The European Commission has presented a set of actions to help Ukraine export agricultural products, the so-called “Solidarity Lanes.”
The plan was presented by European Commissioner for Transport Adina Vălean in Brussels on Thursday.
The European Commission said these proposals are presented as part of the EU solidarity reaction with Ukraine and will help Ukraine export its agricultural products. “Following Russia’s invasion of Ukraine and its blockade of Ukrainian ports, Ukrainian grain and other agricultural goods can no longer reach their destinations. The situation is threatening global food security and there is an urgent need to establish alternative logistics routes using all relevant transport modes,” the European Commission said.
According to the European Commissioner, some 20 million tonnes of grains have to leave Ukraine in less than three months using the EU infrastructure. “This is a gigantesque challenge, so it is essential to coordinate and optimize the logistic chains, put in place new routes, and avoid, as much as possible, the bottlenecks. Our communication addresses the emergency solutions but also medium and long time measures to better connect and integrate Ukraine’s infrastructure with the EU one. For both short-term and long-term solutions, we will work with the Ukrainian authorities and in close collaboration, especially with the neighbouring Member States, who spared no effort in helping during this crisis,” Vălean said.
According to the press release issued in this regard, as of today, in spite of immediate efforts by the EU and its Member States to ease border crossings between Ukraine and the EU, thousands of wagons and lorries are waiting for clearance on the Ukrainian side. “The average current waiting time for wagons is 16 days, while it is up to 30 days at some borders. More grain is still stored and held back in Ukrainian silos ready for export. Among the challenges are differing rail gauge widths: Ukrainian wagons are not compatible with most of the EU rail network, so most goods need to be transhipped to lorries or wagons that fit the EU standard gauge. This process is time-consuming and transhipment facilities along the borders are scarce,” the European Commission said.
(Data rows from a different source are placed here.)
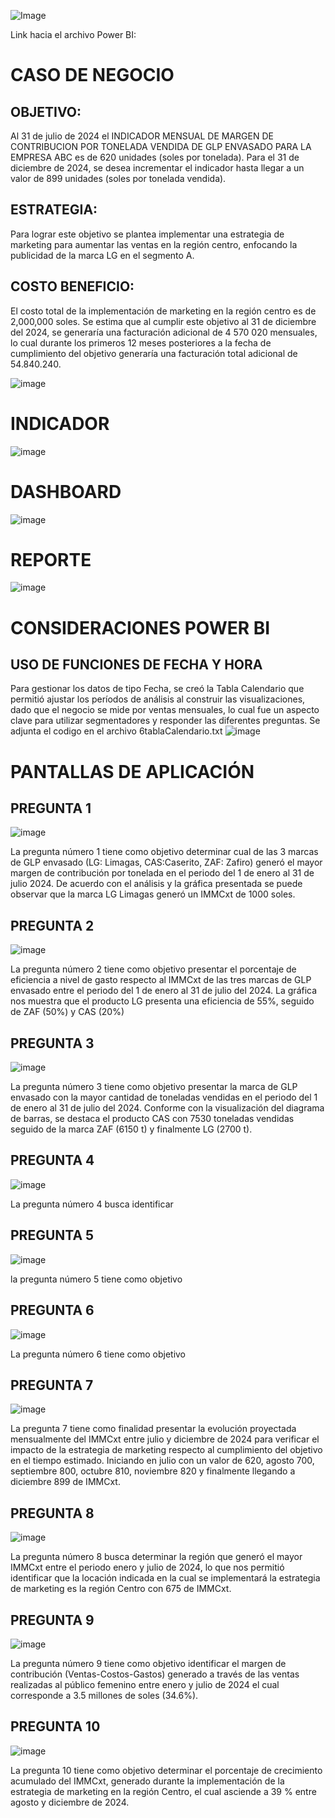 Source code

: ![Image](https://github.com/JorgRodriguez/Proyecto-Power-BI-PUCP/blob/main/Imagenes/1Inicio.png)

Link hacia el archivo Power BI:

# **CASO DE NEGOCIO**

## **OBJETIVO:** 
Al 31 de julio de 2024 el INDICADOR MENSUAL DE MARGEN DE CONTRIBUCION POR TONELADA VENDIDA DE GLP ENVASADO PARA LA EMPRESA  ABC es de 620 unidades (soles por tonelada). Para el 31 de diciembre de 2024, se desea incrementar el indicador hasta llegar a un valor de 899 unidades (soles por tonelada vendida).

## **ESTRATEGIA:** 
Para lograr este objetivo se plantea implementar una estrategia de marketing para aumentar las ventas en la región centro, enfocando la publicidad de la marca LG en el segmento A.

## **COSTO BENEFICIO:** 
El costo total de la implementación de marketing en la región centro es de 2,000,000 soles. Se estima que al cumplir este objetivo al 31 de diciembre del 2024, se generaría una facturación adicional de 4 570 020 mensuales, lo cual durante los primeros 12 meses posteriores a la fecha de cumplimiento del objetivo generaría una facturación total adicional de 54.840.240.

![image](https://github.com/JorgRodriguez/Proyecto-Power-BI-PUCP/blob/main/Imagenes/2CasoNegocio.png)

# **INDICADOR**
![image](https://github.com/JorgRodriguez/Proyecto-Power-BI-PUCP/blob/main/Imagenes/3Indicadores.png)

# **DASHBOARD**
![image](https://github.com/JorgRodriguez/Proyecto-Power-BI-PUCP/blob/main/Imagenes/4Dashboard.png)

# **REPORTE**
![image](https://github.com/JorgRodriguez/Proyecto-Power-BI-PUCP/blob/main/Imagenes/5Reporte.png)

# **CONSIDERACIONES POWER BI**

## **USO DE FUNCIONES DE FECHA Y HORA** 
Para gestionar los datos de tipo Fecha, se creó la Tabla Calendario que permitió ajustar los períodos de análisis al construir las visualizaciones, dado que el negocio se mide por ventas mensuales, lo cual fue un aspecto clave para utilizar segmentadores y responder las diferentes preguntas. Se adjunta el codigo en el archivo 6tablaCalendario.txt
![image](https://github.com/JorgRodriguez/Proyecto-Power-BI-PUCP/blob/main/Imagenes/6tablaCalendario.png)

# **PANTALLAS DE APLICACIÓN**

## **PREGUNTA 1** 
![image](https://github.com/JorgRodriguez/Proyecto-Power-BI-PUCP/blob/main/Imagenes/Pregunta1.png)

La pregunta número 1 tiene como objetivo determinar cual de las 3 marcas de GLP envasado (LG: Limagas, CAS:Caserito, ZAF: Zafiro) generó el mayor margen de contribución por tonelada en el periodo del 1 de enero al 31 de julio 2024. De acuerdo con el análisis y la gráfica presentada se puede observar que la marca LG Limagas generó un IMMCxt de 1000 soles.

## **PREGUNTA 2** 
![image](https://github.com/JorgRodriguez/Proyecto-Power-BI-PUCP/blob/main/Imagenes/Pregunta2.png)

La pregunta número 2 tiene como objetivo presentar el porcentaje de eficiencia a nivel de gasto respecto al IMMCxt de las tres marcas de GLP envasado entre el periodo del 1 de enero al 31 de julio del 2024.
La gráfica nos muestra que el producto LG presenta una eficiencia de 55%, seguido de ZAF (50%) y CAS (20%) 

## **PREGUNTA 3** 
![image](https://github.com/JorgRodriguez/Proyecto-Power-BI-PUCP/blob/main/Imagenes/Pregunta3.png)

La pregunta número 3 tiene como objetivo  presentar la marca de GLP envasado con la mayor cantidad de toneladas vendidas en el periodo del 1 de enero al 31 de julio del 2024. Conforme con la visualización del diagrama de barras, se destaca el producto CAS con 7530 toneladas vendidas seguido de la marca ZAF (6150 t) y finalmente LG (2700 t).
 
## **PREGUNTA 4** 
![image](https://github.com/JorgRodriguez/Proyecto-Power-BI-PUCP/blob/main/Imagenes/Pregunta4.png)

La pregunta número 4 busca identificar 

## **PREGUNTA 5** 
![image](https://github.com/JorgRodriguez/Proyecto-Power-BI-PUCP/blob/main/Imagenes/Pregunta5.png)

la pregunta número 5 tiene como objetivo 

## **PREGUNTA 6** 
![image](https://github.com/JorgRodriguez/Proyecto-Power-BI-PUCP/blob/main/Imagenes/Pregunta6.png)

La pregunta número 6 tiene como objetivo 

## **PREGUNTA 7** 
![image](https://github.com/JorgRodriguez/Proyecto-Power-BI-PUCP/blob/main/Imagenes/Pregunta7.png)

La pregunta 7 tiene como finalidad presentar la evolución proyectada mensualmente del IMMCxt entre julio y diciembre de 2024 para verificar el impacto de la estrategia de marketing respecto al cumplimiento del objetivo en el tiempo estimado.
Iniciando en julio con un valor de 620, agosto 700, septiembre 800, octubre 810, noviembre 820 y finalmente llegando a diciembre 899 de IMMCxt.

## **PREGUNTA 8** 
![image](https://github.com/JorgRodriguez/Proyecto-Power-BI-PUCP/blob/main/Imagenes/Pregunta8.png)

La pregunta número 8 busca determinar la región que generó el mayor IMMCxt entre el periodo enero y julio de 2024, lo que nos permitió identificar que la locación indicada en la cual se implementará la estrategia de marketing es la región Centro con 675 de IMMCxt.

## **PREGUNTA 9** 
![image](https://github.com/JorgRodriguez/Proyecto-Power-BI-PUCP/blob/main/Imagenes/Pregunta9.png)

La pregunta número 9 tiene como objetivo identificar el margen de contribución (Ventas-Costos-Gastos) generado a través de las ventas realizadas al público femenino entre enero y julio de 2024 el cual corresponde a 3.5 millones de soles (34.6%).

## **PREGUNTA 10** 
![image](https://github.com/JorgRodriguez/Proyecto-Power-BI-PUCP/blob/main/Imagenes/Pregunta10.png)

La pregunta 10 tiene como objetivo determinar el porcentaje de crecimiento acumulado del IMMCxt, generado durante la implementación de la estrategia de marketing en la región Centro, el cual asciende a 39 % entre agosto y diciembre de 2024.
In address these obstacles and set up the Solidarity Lanes, the Commission, together with Member States and stakeholders, will work on the following priority actions in the short term.
The first priorities are additional freight rolling stock, vessels and lorries. “The Commission calls on EU market players to urgently make additional vehicles available. In order to match demand and supply and establish the relevant contacts, the Commission will set up a matchmaking logistics platform and ask Member States to designate dedicated Solidarity Lanes contact points (a ‘one-stop-shop’).”
Another priority is the capacity of transport networks and transshipment terminals: the export of Ukrainian agricultural products should be prioritized, and infrastructure managers should make rail slots available for these exports. “The Commission also calls on market players to urgently transfer mobile grain loaders to the relevant border terminals to speed up transhipment. A road transport agreement with Ukraine will also remove bottlenecks,” the European Commission said.
Among the priorities are customs operations and other inspections and storage of products in the EU. To this end, the Commission urges national authorities to apply maximum flexibility and to ensure adequate staffing to accelerate procedures at border crossing points.
In the medium to long term, the Commission will also work on increasing the infrastructure capacity of new export corridors and on establishing new infrastructure connections in the framework of the reconstruction of Ukraine. “The next round of Connecting Europe Facility (CEF) calls for proposals will allow support for projects improving transport connections to Ukraine, including for railway connections and rail-road terminals. Against this background, the Commission today adopted a Decision with a view to signing a high-level agreement with Ukraine, updating the maps for the Trans-European Transport Network (TEN-T), as part of the Commission’s policy on extending the TEN-T to neighbouring countries.”